Hippie Kathmandu Was Destroyed in the Nepal Earthquake

Though the 7.9-magnitude earthquake that struck last Saturday has now claimed more than 7,000 lives, modern, workaday Kathmandu the Kathmandu of ring roads and malls has come through. Fabled Kathmandu, however that mystical waypoint on the Himalayan hippie trail with its promise of enlightenment and cheap, potent hash has been devastated.

Though the 7.9-magnitude earthquake that struck last Saturday has now claimed more than 7,000 lives, modern, workaday Kathmandu — the Kathmandu of ring roads and malls — has come through.

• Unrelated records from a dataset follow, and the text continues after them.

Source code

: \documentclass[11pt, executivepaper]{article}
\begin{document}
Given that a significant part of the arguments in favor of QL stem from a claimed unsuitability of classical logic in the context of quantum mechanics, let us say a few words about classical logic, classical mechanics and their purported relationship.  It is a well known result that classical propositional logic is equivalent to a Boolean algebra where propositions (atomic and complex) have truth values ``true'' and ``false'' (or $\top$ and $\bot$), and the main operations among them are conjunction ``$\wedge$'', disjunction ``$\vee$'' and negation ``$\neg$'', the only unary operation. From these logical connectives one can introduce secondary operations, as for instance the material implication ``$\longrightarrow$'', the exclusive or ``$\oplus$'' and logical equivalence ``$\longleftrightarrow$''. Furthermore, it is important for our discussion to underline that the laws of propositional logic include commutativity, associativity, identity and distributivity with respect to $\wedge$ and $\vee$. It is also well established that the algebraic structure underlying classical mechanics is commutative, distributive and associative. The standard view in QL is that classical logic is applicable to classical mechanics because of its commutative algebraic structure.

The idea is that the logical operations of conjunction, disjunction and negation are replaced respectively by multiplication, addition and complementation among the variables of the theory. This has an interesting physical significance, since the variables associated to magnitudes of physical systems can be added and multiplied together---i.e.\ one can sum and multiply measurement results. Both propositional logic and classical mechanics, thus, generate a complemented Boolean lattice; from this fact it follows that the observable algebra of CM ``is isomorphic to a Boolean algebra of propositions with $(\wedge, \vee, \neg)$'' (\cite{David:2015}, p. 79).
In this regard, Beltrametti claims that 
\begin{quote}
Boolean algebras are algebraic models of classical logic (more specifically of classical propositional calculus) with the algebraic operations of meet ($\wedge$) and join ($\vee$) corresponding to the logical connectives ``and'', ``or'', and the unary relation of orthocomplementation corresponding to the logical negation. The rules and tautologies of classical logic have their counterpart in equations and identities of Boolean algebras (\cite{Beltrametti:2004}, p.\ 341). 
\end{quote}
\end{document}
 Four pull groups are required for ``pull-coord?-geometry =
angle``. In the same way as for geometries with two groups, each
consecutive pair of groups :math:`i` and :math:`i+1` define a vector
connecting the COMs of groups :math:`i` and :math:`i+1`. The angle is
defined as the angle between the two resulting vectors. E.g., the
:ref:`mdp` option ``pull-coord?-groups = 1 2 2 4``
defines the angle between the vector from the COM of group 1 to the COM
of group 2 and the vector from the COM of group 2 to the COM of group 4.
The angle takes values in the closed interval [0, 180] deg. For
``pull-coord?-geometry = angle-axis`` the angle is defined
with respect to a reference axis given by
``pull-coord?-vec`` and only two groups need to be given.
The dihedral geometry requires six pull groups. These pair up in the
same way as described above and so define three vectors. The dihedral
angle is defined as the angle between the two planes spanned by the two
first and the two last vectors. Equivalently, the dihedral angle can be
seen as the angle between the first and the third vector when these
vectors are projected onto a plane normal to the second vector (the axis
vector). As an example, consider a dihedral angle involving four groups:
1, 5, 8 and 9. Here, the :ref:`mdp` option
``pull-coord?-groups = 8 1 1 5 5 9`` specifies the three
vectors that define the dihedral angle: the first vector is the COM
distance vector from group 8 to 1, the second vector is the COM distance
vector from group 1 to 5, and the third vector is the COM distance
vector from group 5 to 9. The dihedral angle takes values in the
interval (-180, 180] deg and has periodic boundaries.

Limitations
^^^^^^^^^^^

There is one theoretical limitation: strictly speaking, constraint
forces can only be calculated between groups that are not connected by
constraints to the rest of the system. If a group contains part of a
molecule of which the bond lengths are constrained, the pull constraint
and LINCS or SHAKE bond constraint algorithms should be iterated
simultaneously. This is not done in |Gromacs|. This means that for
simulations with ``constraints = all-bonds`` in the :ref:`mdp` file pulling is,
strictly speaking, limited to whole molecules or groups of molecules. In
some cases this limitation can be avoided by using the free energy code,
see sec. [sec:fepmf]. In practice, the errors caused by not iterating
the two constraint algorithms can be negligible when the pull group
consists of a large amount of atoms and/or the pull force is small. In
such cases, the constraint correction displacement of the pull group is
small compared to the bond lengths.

Fabled Kathmandu, however — that mystical waypoint on the Himalayan hippie trail with its promise of enlightenment and cheap, potent hash — has been devastated.

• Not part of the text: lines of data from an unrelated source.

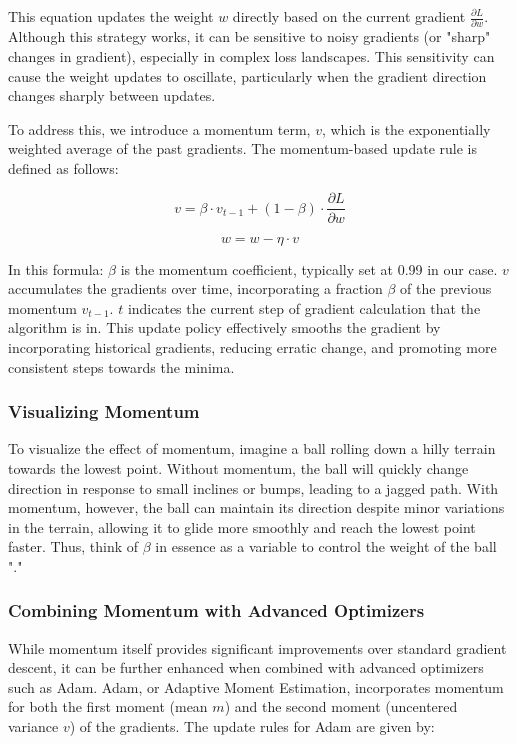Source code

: This equation updates the weight $w$ directly based on the current gradient $\frac{\partial L}{\partial w}$. Although this strategy works, it can be sensitive to noisy gradients (or "sharp" changes in gradient), especially in complex loss landscapes. This sensitivity can cause the weight updates to oscillate, particularly when the gradient direction changes sharply between updates.

To address this, we introduce a momentum term, $v$, which is the exponentially weighted average of the past gradients. The momentum-based update rule is defined as follows:

\[v = \beta \cdot v_{t-1} + (1 - \beta) \cdot \frac{\partial L}{\partial w}\]

\[w = w - \eta \cdot v\]

In this formula: $\beta$ is the momentum coefficient, typically set at 0.99 in our case. $v$ accumulates the gradients over time, incorporating a fraction $\beta$ of the previous momentum $v_{t-1}$. $t$ indicates the current step of gradient calculation that the algorithm is in.
This update policy effectively smooths the gradient by incorporating historical gradients, reducing erratic change, and promoting more consistent steps towards the minima.

\subsubsection*{Visualizing Momentum}

To visualize the effect of momentum, imagine a ball rolling down a hilly terrain towards the lowest point. Without momentum, the ball will quickly change direction in response to small inclines or bumps, leading to a jagged path. With momentum, however, the ball can maintain its direction despite minor variations in the terrain, allowing it to glide more smoothly and reach the lowest point faster. Thus, think of $\beta$ in essence as a variable to control the weight of the ball "\cite{3b1b_2}."

\subsubsection*{Combining Momentum with Advanced Optimizers}

While momentum itself provides significant improvements over standard gradient descent, it can be further enhanced when combined with advanced optimizers such as Adam. Adam, or Adaptive Moment Estimation, incorporates momentum for both the first moment (mean $m$) and the second moment (uncentered variance $v$) of the gradients. The update rules for Adam are given by:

Anyone who has been to the Nepali capital will know the red brick color of the old city. Today, those bricks are dust, and their trademark red coats the arms and faces of workers digging through rubble in the mournful search for bodies.

According to Nepal’s UNESCO chief Christian Manhart, who has just completed a thorough assessment of the city, 60% of all heritage buildings were “badly damaged” in the quake. With them, a whole way of life has finally vanished.

The Kathmandu valley lies at an ethereal altitude of 4,600 ft. (1,400 m), and, besides the natural beauty of the encircling Himalayas, boasts some 130 monuments, including several Hindu and Buddhist pilgrimage sites, and seven UNESCO World Heritage sites. Or perhaps we should say “boasted.”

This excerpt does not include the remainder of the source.